- _Directions_
Search the material for "randomly" and copy each line in which it is found.

- - - - -

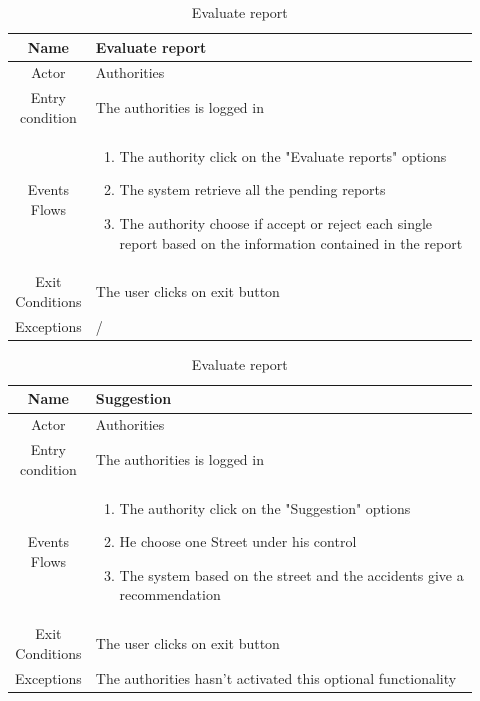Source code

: \documentclass[12pt,a4paper]{report}
\begin{document}
			\begin{table}[H]
				\centering
				\begin{tabular}{|c|p{0.92\linewidth}|}
					\hline
					Name & {Evaluate report} \\
					\hline
					Actor & {Authorities} \\
					\hline
					Entry condition & {The authorities is logged in} \\
					\hline
					Events Flows &{ 
							\vskip 4pt
							\begin{enumerate}
								\item The authority click on the "Evaluate reports" options
								\item The system retrieve all the pending reports
								\item The authority choose if accept or reject each single report based on the information
									contained in the report
							\end{enumerate}
							\vskip 4pt}\\
					\hline
					Exit Conditions & {The user clicks on exit button} \\
					\hline
					Exceptions & {/} \\
					\hline
				\end{tabular}
				\caption{Evaluate report}
				\label{tab: }
			\end{table}
			
			\begin{table}[H]
				\centering
				\begin{tabular}{|c|p{0.92\linewidth}|}
					\hline
					Name & {Suggestion} \\
					\hline
					Actor & {Authorities} \\
					\hline
					Entry condition & {The authorities is logged in} \\
					\hline
					Events Flows &{ 
							\vskip 4pt
							\begin{enumerate}
								\item The authority click on the "Suggestion" options
								\item He choose one Street under his control
								\item The system based on the street and the accidents give a recommendation
							\end{enumerate}
							\vskip 4pt}\\
					\hline
					Exit Conditions & {The user clicks on exit button} \\
					\hline
					Exceptions & {The authorities hasn't activated this optional functionality} \\
					\hline
				\end{tabular}
				\caption{Evaluate report}
				\label{tab: }
			\end{table}
			
\end{document}
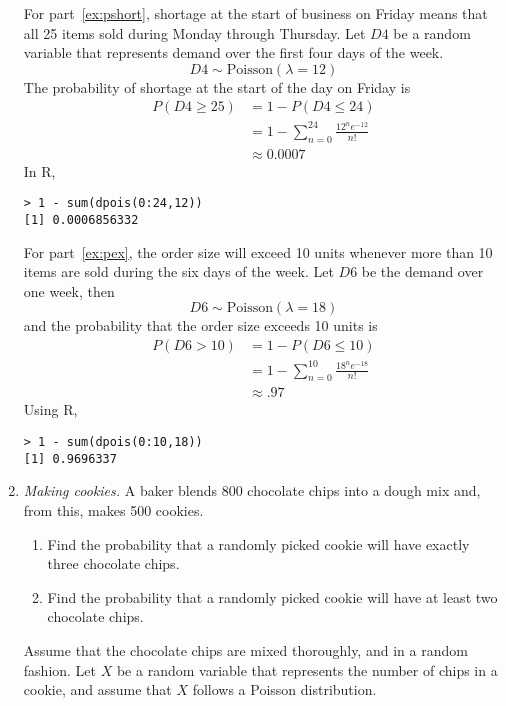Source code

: \begin{enumerate}
\begin{solution}
For part~\ref{ex:pshort}, shortage at the start of business on Friday means
that all 25 items sold during Monday through Thursday. Let
$D4$ be a random variable that represents demand over the
first four days of the week.
\[ D4 \sim \text{Poisson}(\lambda = 12) \]
The probability of shortage at the start of the day on Friday is
\begin{align*}
  P(D4 \geq 25) &= 1 - P(D4 \leq 24)\\
                &= 1 - \sum_{n=0}^{24} \frac{12^n e^{-12}}{n!}\\
                &\approx 0.0007
\end{align*}
In R,
\begin{Verbatim}
> 1 - sum(dpois(0:24,12))
[1] 0.0006856332
\end{Verbatim}

For part~\ref{ex:pex}, the order size will exceed 10 units whenever more than
10 items are sold during the six days of the week. Let $D6$ be
the demand over one week, then
\[ D6 \sim \text{Poisson}(\lambda = 18) \]
and the probability that the order size exceeds 10 units is
\begin{align*}
  P(D6 > 10) &= 1 - P(D6 \leq 10) \\
             &= 1 - \sum_{n=0}^{10} \frac{18^n e^{-18}}{n!}\\
             &\approx .97
\end{align*}
Using R,
\begin{Verbatim}
> 1 - sum(dpois(0:10,18))
[1] 0.9696337
\end{Verbatim}
\end{solution}

\item \emph{Making cookies.} A baker blends 800 chocolate chips into a
  dough mix and, from this, makes 500 cookies.
\begin{enumerate}
\item Find the probability that a randomly picked cookie will have 
exactly three chocolate chips. \label{a}
\item Find the probability that a randomly picked cookie will have
  at least two chocolate chips. \label{b}
\end{enumerate}
Assume that the chocolate chips are mixed thoroughly,
and in a random fashion. Let $X$ be a random variable that represents
the number of chips in a cookie, and assume that $X$ follows a 
Poisson distribution.


\end{enumerate}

- - - - -

- _Task result_
\item Find the probability that a randomly picked cookie will have 
\item Find the probability that a randomly picked cookie will have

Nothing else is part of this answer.